[Saved data entries]
[Start of section]
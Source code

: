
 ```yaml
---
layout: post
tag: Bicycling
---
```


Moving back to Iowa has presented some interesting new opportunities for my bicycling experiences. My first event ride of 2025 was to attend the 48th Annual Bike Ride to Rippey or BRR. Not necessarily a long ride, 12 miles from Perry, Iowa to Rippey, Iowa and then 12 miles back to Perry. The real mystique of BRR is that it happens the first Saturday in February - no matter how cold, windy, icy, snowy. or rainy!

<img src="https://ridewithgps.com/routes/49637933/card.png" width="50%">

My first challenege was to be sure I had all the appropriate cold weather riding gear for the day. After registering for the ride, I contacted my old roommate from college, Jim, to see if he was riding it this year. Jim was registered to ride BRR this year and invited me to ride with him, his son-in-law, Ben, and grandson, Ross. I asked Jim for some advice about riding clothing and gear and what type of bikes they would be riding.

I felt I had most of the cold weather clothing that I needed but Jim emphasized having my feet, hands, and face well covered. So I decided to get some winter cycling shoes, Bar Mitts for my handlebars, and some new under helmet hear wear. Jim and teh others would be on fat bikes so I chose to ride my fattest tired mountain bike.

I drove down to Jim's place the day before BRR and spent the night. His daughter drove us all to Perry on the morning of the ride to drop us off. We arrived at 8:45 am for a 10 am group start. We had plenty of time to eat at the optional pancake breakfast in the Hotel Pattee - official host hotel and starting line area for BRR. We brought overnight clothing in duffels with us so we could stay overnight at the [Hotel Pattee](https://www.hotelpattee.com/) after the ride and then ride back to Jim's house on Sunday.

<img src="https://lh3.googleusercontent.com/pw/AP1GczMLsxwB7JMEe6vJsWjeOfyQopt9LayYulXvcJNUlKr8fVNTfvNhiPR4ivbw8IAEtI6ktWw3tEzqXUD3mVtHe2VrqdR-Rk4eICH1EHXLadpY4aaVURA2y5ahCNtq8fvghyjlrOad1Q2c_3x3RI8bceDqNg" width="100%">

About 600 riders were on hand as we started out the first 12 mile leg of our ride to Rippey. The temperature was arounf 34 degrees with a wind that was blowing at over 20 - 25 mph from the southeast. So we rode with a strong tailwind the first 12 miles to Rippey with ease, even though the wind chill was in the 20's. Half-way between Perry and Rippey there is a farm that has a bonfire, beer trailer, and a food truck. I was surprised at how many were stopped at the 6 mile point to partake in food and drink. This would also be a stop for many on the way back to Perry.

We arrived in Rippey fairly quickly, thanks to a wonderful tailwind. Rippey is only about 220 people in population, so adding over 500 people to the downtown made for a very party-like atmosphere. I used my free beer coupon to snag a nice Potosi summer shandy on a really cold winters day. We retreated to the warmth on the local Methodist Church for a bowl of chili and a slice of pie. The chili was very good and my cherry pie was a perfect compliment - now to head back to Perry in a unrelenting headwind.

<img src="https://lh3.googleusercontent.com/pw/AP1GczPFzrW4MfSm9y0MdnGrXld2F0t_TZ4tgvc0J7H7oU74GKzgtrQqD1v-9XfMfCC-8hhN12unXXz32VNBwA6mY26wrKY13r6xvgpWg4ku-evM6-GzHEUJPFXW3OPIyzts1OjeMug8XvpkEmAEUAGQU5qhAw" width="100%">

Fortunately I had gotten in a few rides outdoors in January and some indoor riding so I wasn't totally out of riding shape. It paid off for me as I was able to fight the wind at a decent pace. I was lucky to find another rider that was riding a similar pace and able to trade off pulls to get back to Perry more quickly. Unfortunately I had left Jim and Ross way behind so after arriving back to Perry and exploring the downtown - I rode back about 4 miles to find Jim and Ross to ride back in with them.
[End of section]
→ WHAT TO DO:
In the records, which lines mention the word "riding"? Copy those lines.

→ TASK RESPONSE:
My first challenege was to be sure I had all the appropriate cold weather riding gear for the day. After registering for the ride, I contacted my old roommate from college, Jim, to see if he was riding it this year. Jim was registered to ride BRR this year and invited me to ride with him, his son-in-law, Ben, and grandson, Ross. I asked Jim for some advice about riding clothing and gear and what type of bikes they would be riding.
Fortunately I had gotten in a few rides outdoors in January and some indoor riding so I wasn't totally out of riding shape. It paid off for me as I was able to fight the wind at a decent pace. I was lucky to find another rider that was riding a similar pace and able to trade off pulls to get back to Perry more quickly. Unfortunately I had left Jim and Ross way behind so after arriving back to Perry and exploring the downtown - I rode back about 4 miles to find Jim and Ross to ride back in with them.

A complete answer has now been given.